Input data START
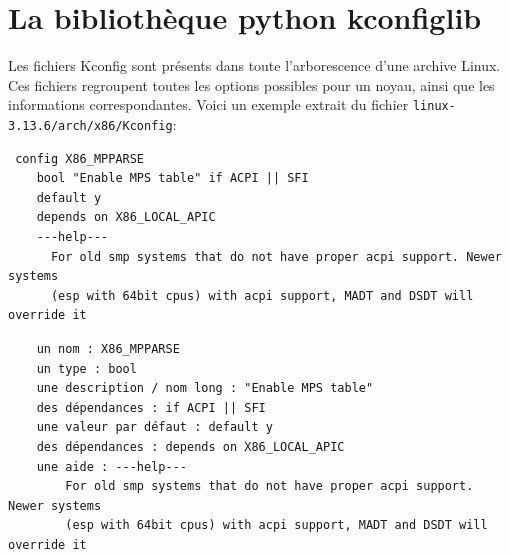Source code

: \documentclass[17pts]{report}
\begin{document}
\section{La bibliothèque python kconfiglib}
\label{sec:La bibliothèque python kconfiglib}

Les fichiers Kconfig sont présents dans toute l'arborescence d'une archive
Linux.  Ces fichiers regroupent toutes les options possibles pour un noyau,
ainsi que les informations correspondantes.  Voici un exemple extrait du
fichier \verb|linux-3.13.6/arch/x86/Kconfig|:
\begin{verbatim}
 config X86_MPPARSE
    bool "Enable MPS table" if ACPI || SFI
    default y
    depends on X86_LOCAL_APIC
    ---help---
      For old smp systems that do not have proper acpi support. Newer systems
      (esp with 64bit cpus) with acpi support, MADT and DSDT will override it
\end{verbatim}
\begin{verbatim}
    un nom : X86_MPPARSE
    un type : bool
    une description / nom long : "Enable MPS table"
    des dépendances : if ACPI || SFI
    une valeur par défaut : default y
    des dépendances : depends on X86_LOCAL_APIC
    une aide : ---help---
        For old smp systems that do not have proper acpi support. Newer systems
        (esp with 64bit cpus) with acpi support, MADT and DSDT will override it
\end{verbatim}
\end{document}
Input data END
Your answer should be every line above, written out exactly, with no pictures.

[Result of this exercise]:
Source code

: \documentclass[17pts]{report}
\begin{document}
\section{La bibliothèque python kconfiglib}
\label{sec:La bibliothèque python kconfiglib}

Les fichiers Kconfig sont présents dans toute l'arborescence d'une archive
Linux.  Ces fichiers regroupent toutes les options possibles pour un noyau,
ainsi que les informations correspondantes.  Voici un exemple extrait du
fichier \verb|linux-3.13.6/arch/x86/Kconfig|:
\begin{verbatim}
 config X86_MPPARSE
    bool "Enable MPS table" if ACPI || SFI
    default y
    depends on X86_LOCAL_APIC
    ---help---
      For old smp systems that do not have proper acpi support. Newer systems
      (esp with 64bit cpus) with acpi support, MADT and DSDT will override it
\end{verbatim}
\begin{verbatim}
    un nom : X86_MPPARSE
    un type : bool
    une description / nom long : "Enable MPS table"
    des dépendances : if ACPI || SFI
    une valeur par défaut : default y
    des dépendances : depends on X86_LOCAL_APIC
    une aide : ---help---
        For old smp systems that do not have proper acpi support. Newer systems
        (esp with 64bit cpus) with acpi support, MADT and DSDT will override it
\end{verbatim}
\end{document}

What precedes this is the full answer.